Collected data:
-- Opening Marker --

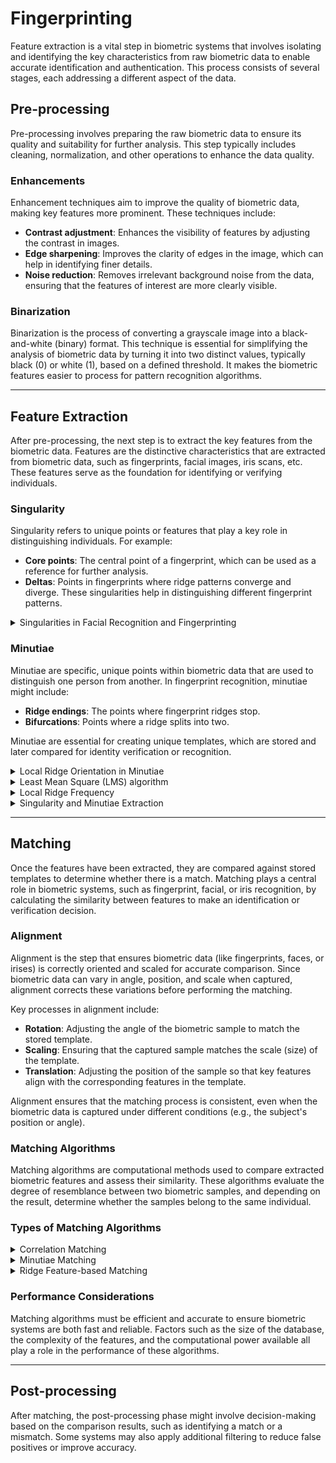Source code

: # Fingerprinting
Feature extraction is a vital step in biometric systems that involves isolating and identifying the key characteristics from raw biometric data to enable accurate identification and authentication. This process consists of several stages, each addressing a different aspect of the data.

## Pre-processing
Pre-processing involves preparing the raw biometric data to ensure its quality and suitability for further analysis. This step typically includes cleaning, normalization, and other operations to enhance the data quality.

### Enhancements
Enhancement techniques aim to improve the quality of biometric data, making key features more prominent. These techniques include:
- **Contrast adjustment**: Enhances the visibility of features by adjusting the contrast in images.
- **Edge sharpening**: Improves the clarity of edges in the image, which can help in identifying finer details.
- **Noise reduction**: Removes irrelevant background noise from the data, ensuring that the features of interest are more clearly visible.

### Binarization
Binarization is the process of converting a grayscale image into a black-and-white (binary) format. This technique is essential for simplifying the analysis of biometric data by turning it into two distinct values, typically black (0) or white (1), based on a defined threshold. It makes the biometric features easier to process for pattern recognition algorithms.

---

## Feature Extraction
After pre-processing, the next step is to extract the key features from the biometric data. Features are the distinctive characteristics that are extracted from biometric data, such as fingerprints, facial images, iris scans, etc. These features serve as the foundation for identifying or verifying individuals.

### Singularity
Singularity refers to unique points or features that play a key role in distinguishing individuals. For example:
- **Core points**: The central point of a fingerprint, which can be used as a reference for further analysis.
- **Deltas**: Points in fingerprints where ridge patterns converge and diverge. These singularities help in distinguishing different fingerprint patterns.

<details>
  <summary>Singularities in Facial Recognition and Fingerprinting</summary>

---

In __facial recognition__, singularities might include the distances between key facial landmarks like eyes, nose, and mouth, which are crucial for distinguishing individuals.

In __fingerprinting__, there are three primary types of singularities that are commonly used in feature extraction:
- **Loop**
  - A loop is a type of fingerprint pattern where the ridge lines curve around and flow back into themselves, typically forming a circular or oval shape. These loops are among the most common fingerprint patterns.

- **Delta (Arch)**
  - A delta is a triangular pattern formed when three ridge lines converge or split. It is often located near the center of the fingerprint. Deltas are distinct landmarks used for comparison and are often present in the arch and loop patterns.

- **Whorl**
  - A whorl is a fingerprint pattern characterized by concentric circular ridge lines that revolve around a central point. This type of pattern is less common than loops and can have multiple concentric rings or spirals.

>Aligning the **cores** of two fingerprints is often the first step before a full comparison or match can be performed. By aligning the core points, biometric systems ensure that the fingerprint samples are in a similar orientation and position, improving the accuracy of further comparisons.

---

</details>

### Minutiae
Minutiae are specific, unique points within biometric data that are used to distinguish one person from another. In fingerprint recognition, minutiae might include:
- **Ridge endings**: The points where fingerprint ridges stop.
- **Bifurcations**: Points where a ridge splits into two.

Minutiae are essential for creating unique templates, which are stored and later compared for identity verification or recognition.
<details>
  <summary>Local Ridge Orientation in Minutiae</summary>
  
---

**Local ridge orientation** refers to the direction of the ridge lines at a specific point in the fingerprint. This orientation is essential for accurately identifying minutiae points and ensuring a reliable comparison between fingerprint samples.

- _Importance of Local Ridge Orientation_ <br>
  The local ridge orientation helps define the pattern and structure of a fingerprint by describing the direction in which the ridges are aligned at each minutiae point. It plays a critical role in enhancing the accuracy of the minutiae matching process by:
  1. Allowing a more precise identification of minutiae points.
  2. Ensuring that the extracted minutiae are correctly aligned when comparing two fingerprints.
  3. Improving the robustness of the fingerprint recognition system, even in cases where the sample may be rotated or distorted.

- _Methods of Determining Local Ridge Orientation_ <br>
  To accurately determine local ridge orientation, the following methods are commonly used:
  1. **Gradient-based techniques**: These methods compute the gradient of the pixel intensity in the fingerprint image to estimate the ridge orientation. By analyzing the intensity variation along the ridge lines, the orientation at each pixel can be determined.
  2. **Frequency-based methods**: These techniques calculate the frequency of ridges in a local window of the fingerprint image, which can then be used to derive the ridge orientation.

---

</details>

<details>
  <summary>Least Mean Square (LMS) algorithm</summary>

---

The Least Mean Square (LMS) algorithm is a statistical technique used to estimate the local ridge orientation at each pixel in a fingerprint image. The main objective is to minimize the error between the estimated orientation and the actual ridge orientation. This approach helps to improve the precision of feature extraction, even in noisy or imperfect fingerprint images.
  
  - _How the LMS Algorithm Works_ <br>
    The LMS orientation estimation algorithm works by iteratively adjusting the orientation estimate to minimize the difference between the predicted and actual ridge orientations. Here's a step-by-step overview:
    
    1. **Initialize Orientation Map**: <br> An initial orientation map is constructed for the fingerprint image. This map represents the estimated direction of ridges at each pixel based on the intensity gradients.
      
    2. **Calculate Local Gradients**: <br> For each pixel in a local region, the algorithm calculates the gradients (changes in intensity) in both the horizontal and vertical directions. The gradients give an indication of the ridge direction in that specific region.
    
    3. **Estimate Local Ridge Orientation**: <br> Using the gradients, the local ridge orientation at each pixel is estimated. The orientation is the direction in which the ridge lines are aligned, which is typically calculated using the gradient direction formula:
       - `Orientation = arctan(Gradient_y / Gradient_x)`
    
    4. **Least Mean Square Optimization**: <br> The LMS algorithm then minimizes the difference (or error) between the estimated and the actual ridge orientations by adjusting the orientation map. This is done using an iterative optimization process where the orientation estimates are refined to reduce the squared error between the observed ridge patterns and the predicted orientations.
    
    5. **Refinement and Final Orientation Map**: <br> After iterating through the process, the final orientation map is produced, providing an accurate representation of the ridge orientations across the fingerprint image.
  
  - _Advantages of LMS Algorithm_
    1. **Accuracy**: <br> The LMS algorithm provides an accurate estimate of local ridge orientations, which is crucial for extracting minutiae points (e.g., ridge endings and bifurcations) accurately.
    2. **Noise Robustness**: <br> The algorithm is robust to noise, as it optimizes the orientation map over the entire fingerprint, minimizing the impact of local distortions.
    3. **Computational Efficiency**: <br> LMS is computationally efficient and can be applied to large fingerprint databases without requiring excessive processing power.

---

</details>

<details>
  <summary>Local Ridge Frequency</summary>

---

Local ridge frequency plays a critical role in the following aspects of fingerprint recognition:
- **Ridge Pattern Characterization**: <br>
  By determining the ridge frequency, the system can characterize the fingerprint’s texture and structure, which is unique to each individual.
- **Minutiae Accuracy**: <br>
  Local ridge frequency helps improve the accuracy of minutiae extraction (such as ridge endings and bifurcations) by providing context for the spacing between ridges.
- **Fingerprint Matching**: <br>
  It is used to align and compare fingerprints, especially when dealing with variations in scale or distortions in the fingerprint images.

- _How Local Ridge Frequency Is Calculated_ <br>
The local ridge frequency is typically calculated by analyzing the image's pixel intensities and measuring the periodicity of the ridge lines in small local windows. The general process includes:
  1. **Select Local Window**: <br>
  Divide the fingerprint image into small overlapping regions or windows (typically a few pixels wide).
  2. **Calculate Ridge Periodicity**: <br>
  For each window, analyze the periodicity (distance between successive ridges) by calculating the frequency of the ridge lines. This is often done by applying techniques like **Fourier Transform** or **gradient-based methods** to estimate the ridge spacing.
  3. **Compute Ridge Frequency**: <br>
  The ridge frequency is the inverse of the ridge period and is typically measured in ridges per unit of distance (e.g., ridges per millimeter).

- _Methods for Estimating Local Ridge Frequency_ <br>
There are several methods to estimate the local ridge frequency:

  1. **Gradient-based Methods** <br>
  These methods calculate the gradient (change in pixel intensity) across the fingerprint. The ridge frequency can be estimated by analyzing the periodic changes in the gradient image.
  
  2. **Fourier Transform Methods** <br>
  Fourier analysis is used to analyze the frequency components of the fingerprint image. By transforming the image into the frequency domain, the ridge frequency can be detected by identifying the dominant frequency in the image’s periodic structure.
  
  3. **Gabor Filter Methods** <br>
  Gabor filters are used to estimate ridge frequency by convolving the fingerprint image with a set of Gabor filters, which are tuned to different frequencies and orientations. The result provides a detailed estimate of the ridge frequency in local regions.

- _Applications in Fingerprint Recognition_ <br>
  Local ridge frequency is essential for the following applications in fingerprint recognition systems:
  - **Feature Enhancement**: It helps enhance the fingerprint image by compensating for distortions and noise, improving the clarity of ridge patterns.
  - **Pre-processing for Minutiae Extraction**: Understanding the ridge frequency allows for better extraction of minutiae points, which are then used for comparison and identification.
  - **Fingerprint Matching and Alignment**: Local ridge frequency helps align fingerprint images by ensuring that the ridge patterns match in scale and orientation, even when there are variations in the fingerprint samples.

---

</details>

<details>
  <summary>Singularity and Minutiae Extraction</summary>

---

### Singularity Extraction
**Singularity Extraction** refers to the process of detecting distinctive points within the fingerprint image, known as singularities. These points help define the unique structure of the fingerprint and serve as key landmarks for comparison.

#### Singularity Detection: Poincaré Index
The **Poincaré index** is a mathematical tool used to detect and characterize singularities in a fingerprint. The Poincaré index is based on the local behavior of ridge lines around a singularity, specifically the curvature of the ridge pattern. It helps identify singularities such as:
- **Loops**
- **Whorls**
- **Deltas** <br>
The Poincaré index assigns a value to each pixel in the fingerprint image based on the rotation of ridge lines in its local neighborhood. Singularities are identified as regions where the index value significantly deviates, indicating the presence of a distinctive ridge pattern.

#### Types of Singularities
- **Core**: A central point within a loop or whorl, often used as a reference for comparison.
- **Delta**: A point where ridge lines diverge, typically found at the intersection of ridge lines.

---

### Minutiae Extraction

**Minutiae Extraction** is the process of detecting specific, unique features within the fingerprint ridges that can be used for identification. These minutiae are the key points of interest that serve as the primary features for fingerprint matching.

#### Types of Minutiae

1. **Ridge Endings**: Points where a ridge abruptly ends. Ridge endings are significant because they mark the termination of a ridge line.
   
2. **Bifurcations**: Points where a single ridge splits into two branches. These points are important for distinguishing between different fingerprint patterns.

#### Minutiae Detection Process

1. **Pre-processing**: The fingerprint image is enhanced to reduce noise and improve the clarity of ridge lines. This may involve contrast adjustment, noise reduction, and binarization.

2. **Ridge Thinning**: The fingerprint image is thinned to reduce the ridges to a single pixel width, making it easier to detect minutiae points.

3. **Minutiae Identification**: After thinning, the minutiae are identified by looking for specific patterns in the ridges:
   - **Ridge Endings**: Detected when a ridge ends at a pixel with no connected neighbors in the direction of the ridge.
   - **Bifurcations**: Identified when a ridge splits into two or more branches at a specific point.

4. **Minutiae Marking**: The minutiae points are marked on the fingerprint image, typically by storing their coordinates and the orientation of the ridge at that point.
   
</details>

---

## Matching
Once the features have been extracted, they are compared against stored templates to determine whether there is a match. Matching plays a central role in biometric systems, such as fingerprint, facial, or iris recognition, by calculating the similarity between features to make an identification or verification decision.

### Alignment
Alignment is the step that ensures biometric data (like fingerprints, faces, or irises) is correctly oriented and scaled for accurate comparison. Since biometric data can vary in angle, position, and scale when captured, alignment corrects these variations before performing the matching.

Key processes in alignment include:
- **Rotation**: Adjusting the angle of the biometric sample to match the stored template.
- **Scaling**: Ensuring that the captured sample matches the scale (size) of the template.
- **Translation**: Adjusting the position of the sample so that key features align with the corresponding features in the template.

Alignment ensures that the matching process is consistent, even when the biometric data is captured under different conditions (e.g., the subject's position or angle).

### Matching Algorithms
Matching algorithms are computational methods used to compare extracted biometric features and assess their similarity. These algorithms evaluate the degree of resemblance between two biometric samples, and depending on the result, determine whether the samples belong to the same individual.

### Types of Matching Algorithms

<details>
  <summary>Correlation Matching</summary>
  
### Description  
**Correlation Matching** is a technique where two biometric patterns are compared by evaluating the correlation between their pixel intensities or feature sets. This method involves aligning biometric images (such as fingerprints) and calculating the degree of similarity between corresponding points.

### Correlation Matching Formula  
The correlation score **S(T, I)** between a template **T(x, y)** and an input image **I(x, y)** can be computed as:  

`S(T, I) = max_(Δx, Δy, θ) CC(T, I^(Δx, Δy, θ))`

Where:
- `Δx`, `Δy`: Translations along the x and y axes, respectively.  
- `θ`: Rotation applied to the input image `I`.  
- `CC(T, I^(Δx, Δy, θ))`: Cross-correlation between the template `T` and the transformed input image `I` after translation and rotation adjustments.  
- `max_(Δx, Δy, θ)`: The maximum correlation value across all possible translations and rotations.

### Performance  
Correlation Matching is not heavily used due to the following limitations:  

- **Non-Linear Distortion:**  
  Variations in impressions of the same finger can lead to significant differences, reducing matching accuracy.  

- **Skin Conditions and Pressure Differences:**  
  Factors such as dryness, moisture, or pressure changes can cause variations in brightness, contrast, and ridge thickness, making direct correlation less effective.  

- **Computational Complexity:**  
  The method is computationally expensive, requiring significant processing power and time for alignment and comparison.

---

</details>
  
<details>
  <summary>Minutiae Matching</summary>
  
### Description  
Minutiae-Based Matching involves comparing specific features of biometric patterns, particularly in fingerprints. These features include ridge endings, bifurcations, and other distinct points. The goal is to match the minutiae sets extracted from both the template and input images.

### Minutiae Representation  
Each minutia can be defined by the set:  
`m = {c, x, y, θ}`
Where:  
- `c`: Type of minutia (ridge ending, bifurcation, etc.)  
- `x`: X-coordinate of the minutia point  
- `y`: Y-coordinate of the minutia point  
- `θ`: Orientation angle of the minutia

#### Template (T) and Input (I) Sets  
Let:  
- **Template (T)** = `{m₁, m₂, ..., mₙ}` be the set of minutiae in the template fingerprint.  
- **Input (I)** = `{m₁', m₂', ..., mₖ'}` be the set of minutiae in the input fingerprint.  

### Matching Parameters  
#### Spatial Distance (sd)  
The spatial distance between a template minutia `mi = {x, y}` and an input minutia `mj' = {x', y'}` is computed as:  
`sd(mi, mj') = √((x - x')² + (y - y')²)`

#### Directional Difference (dd)  
The directional difference between template and input minutiae is defined as:  
`dd(mi, mj') = |θ - θ'|`

#### Minutiae Matching Score (mm)  
The overall minutiae matching score `mm(T, I)` is computed based on the number of matched minutiae:  
`mm(T, I) = | M(T, I) | / min(|T|, |I|)`

Where:  
- `M(T, I)`: Set of matched minutiae between `T` and `I`.  
- `|T|`: Number of minutiae in the template.  
- `|I|`: Number of minutiae in the input.  

### Performance  
Minutiae-based matching is highly reliable when accurate minutiae extraction is possible. It is:  

- **Robust to Image Distortions:** Less affected by noise than pixel-based methods.  
- **Efficient:** Requires lower computational complexity compared to Correlation Matching.  

However, performance degrades when image quality is poor or when partial fingerprint data is available.  

---

### Pair Function (pf)  
A **Pair Function** compares two minutiae points `mi = {xi, yi, θi}` and `mj = {xj, yj, θj}` based on their spatial and directional relationships.  

The pair function is defined as:  
`pf(mi, mj) = (d, Δθ)`

Where:  
- `d = √((xi - xj)² + (yi - yj)²)`: Euclidean distance between the minutiae points.  
- `Δθ = |θi - θj|`: Absolute difference in orientation angles.  

This function helps create robust minutiae pairs for further analysis in local matching.

---

### Local Minutiae Matching  
Local minutiae matching focuses on comparing small neighborhoods of minutiae pairs between the **Template (T)** and **Input (I)** sets.  

#### Neighborhood Definition  
For each minutia `mi ∈ T`, define a neighborhood `Ni` consisting of all minutiae within a distance `R`:
`Ni = {mj ∈ T | d(mi, mj) ≤ R}`

#### Local Matching Score (lms)  
The local matching score `lms(mi, I)` for a minutia `mi` in the template with a neighborhood `Ni` is computed as:  
`lms(mi, I) = | M_local(Ni, I) | / | Ni |`

Where:  
- `M_local(Ni, I)`: Set of matched minutiae between `Ni` and corresponding neighborhoods in the input image `I`.  
- `|Ni|`: Number of minutiae in the neighborhood.  

---

</details>

<details>
  <summary>Ridge Feature-based Matching</summary>
  
## Ridge Feature-based Matching  
**Ridge Feature-based Matching** analyzes the global and local ridge features in biometric patterns. These features include ridge orientation, frequency, and curvature.  
### Key Characteristics:
- Utilizes both local and global pattern features.
- Less sensitive to noise and distortions compared to minutiae-based techniques.
- Requires sophisticated feature extraction algorithms.

---

</details>

### Performance Considerations
Matching algorithms must be efficient and accurate to ensure biometric systems are both fast and reliable. Factors such as the size of the database, the complexity of the features, and the computational power available all play a role in the performance of these algorithms.

---

## Post-processing
After matching, the post-processing phase might involve decision-making based on the comparison results, such as identifying a match or a mismatch. Some systems may also apply additional filtering to reduce false positives or improve accuracy.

-- Closing Marker --

• _What you need to do_
Restate word for word the entries above, starting at the line with "Divide the fingerprint" and ending at the line with "3. **Gabor Filter Methods** <br>", inclusive, and no others.

• _Exercise response_
  Divide the fingerprint image into small overlapping regions or windows (typically a few pixels wide).
  2. **Calculate Ridge Periodicity**: <br>
  For each window, analyze the periodicity (distance between successive ridges) by calculating the frequency of the ridge lines. This is often done by applying techniques like **Fourier Transform** or **gradient-based methods** to estimate the ridge spacing.
  3. **Compute Ridge Frequency**: <br>
  The ridge frequency is the inverse of the ridge period and is typically measured in ridges per unit of distance (e.g., ridges per millimeter).

- _Methods for Estimating Local Ridge Frequency_ <br>
There are several methods to estimate the local ridge frequency:

  1. **Gradient-based Methods** <br>
  These methods calculate the gradient (change in pixel intensity) across the fingerprint. The ridge frequency can be estimated by analyzing the periodic changes in the gradient image.
  
  2. **Fourier Transform Methods** <br>
  Fourier analysis is used to analyze the frequency components of the fingerprint image. By transforming the image into the frequency domain, the ridge frequency can be detected by identifying the dominant frequency in the image’s periodic structure.
  
  3. **Gabor Filter Methods** <br>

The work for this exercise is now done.